— WORK TASK —
Beginning at the line that contains "### Wrappers", write out every line down to the end of the records, with both ends kept and nothing added.

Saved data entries
* * * * *
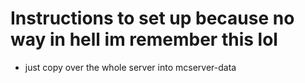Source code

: # Instructions to set up because no way in hell im remember this lol
- just copy over the whole server into mcserver-data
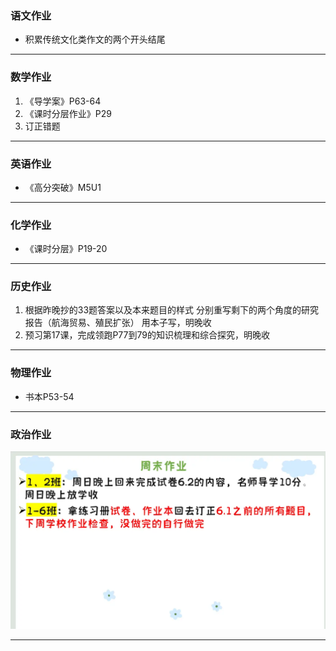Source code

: ### 语文作业
- 积累传统文化类作文的两个开头结尾
---

### 数学作业
1. 《导学案》P63-64
2.  《课时分层作业》P29
3.  订正错题
---

### 英语作业
- 《高分突破》M5U1
---

### 化学作业
- 《课时分层》P19-20
---

### 历史作业
1. 根据昨晚抄的33题答案以及本来题目的样式
分别重写剩下的两个角度的研究报告（航海贸易、殖民扩张）
用本子写，明晚收
2. 预习第17课，完成领跑P77到79的知识梳理和综合探究，明晚收
---

### 物理作业
- 书本P53-54
---

### 政治作业
![hw](./_images/5p.webp)

---
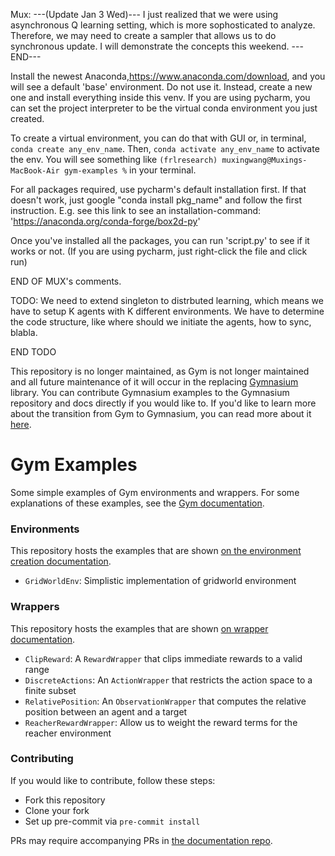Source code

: Mux: 
---(Update Jan 3 Wed)---
I just realized that we were using asynchronous Q learning setting, which is more sophosticated to analyze. Therefore, we may need to create a sampler that allows us to do synchronous update. I will demonstrate the concepts this weekend.
---END---

Install the newest Anaconda,https://www.anaconda.com/download, and you will see a default 'base' environment. Do not use it. Instead, create a new one and install everything inside this venv. If you are using pycharm, you can set the project interpreter to be the virtual conda environment you just created. 

To create a virtual environment, you can do that with GUI or, in terminal, `conda create any_env_name`. Then, `conda activate any_env_name` to activate the env. You will see something like `(frlresearch) muxingwang@Muxings-MacBook-Air gym-examples %`  in your terminal. 

For all packages required, use pycharm's default installation first. If that doesn't work, just google "conda install pkg_name" and follow the first instruction. E.g. see this link to see an installation-command: 'https://anaconda.org/conda-forge/box2d-py'

Once you've installed all the packages, you can run 'script.py' to see if it works or not. (If you are using pycharm, just right-click the file and click run)

END OF MUX's comments.

TODO: We need to extend singleton to distrbuted learning, which means we have to setup K agents with K different environments. We have to determine the code structure, like where should we initiate the agents, how to sync, blabla.

END TODO

This repository is no longer maintained, as Gym is not longer maintained and all future maintenance of it will occur in the replacing [Gymnasium](https://github.com/Farama-Foundation/Gymnasium) library. You can contribute Gymnasium examples to the Gymnasium repository and docs directly if you would like to. If you'd like to learn more about the transition from Gym to Gymnasium, you can read more about it [here](https://farama.org/Announcing-The-Farama-Foundation).

# Gym Examples
Some simple examples of Gym environments and wrappers.
For some explanations of these examples, see the [Gym documentation](https://gymnasium.farama.org).

### Environments
This repository hosts the examples that are shown [on the environment creation documentation](https://gymnasium.farama.org/tutorials/environment_creation/).
- `GridWorldEnv`: Simplistic implementation of gridworld environment

### Wrappers
This repository hosts the examples that are shown [on wrapper documentation](https://gymnasium.farama.org/api/wrappers/).
- `ClipReward`: A `RewardWrapper` that clips immediate rewards to a valid range
- `DiscreteActions`: An `ActionWrapper` that restricts the action space to a finite subset
- `RelativePosition`: An `ObservationWrapper` that computes the relative position between an agent and a target
- `ReacherRewardWrapper`: Allow us to weight the reward terms for the reacher environment

### Contributing
If you would like to contribute, follow these steps:
- Fork this repository
- Clone your fork
- Set up pre-commit via `pre-commit install`

PRs may require accompanying PRs in [the documentation repo](https://github.com/Farama-Foundation/Gymnasium/tree/main/docs).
* * * * *
— ANSWER AREA —
### Wrappers
This repository hosts the examples that are shown [on wrapper documentation](https://gymnasium.farama.org/api/wrappers/).
- `ClipReward`: A `RewardWrapper` that clips immediate rewards to a valid range
- `DiscreteActions`: An `ActionWrapper` that restricts the action space to a finite subset
- `RelativePosition`: An `ObservationWrapper` that computes the relative position between an agent and a target
- `ReacherRewardWrapper`: Allow us to weight the reward terms for the reacher environment

### Contributing
If you would like to contribute, follow these steps:
- Fork this repository
- Clone your fork
- Set up pre-commit via `pre-commit install`

PRs may require accompanying PRs in [the documentation repo](https://github.com/Farama-Foundation/Gymnasium/tree/main/docs).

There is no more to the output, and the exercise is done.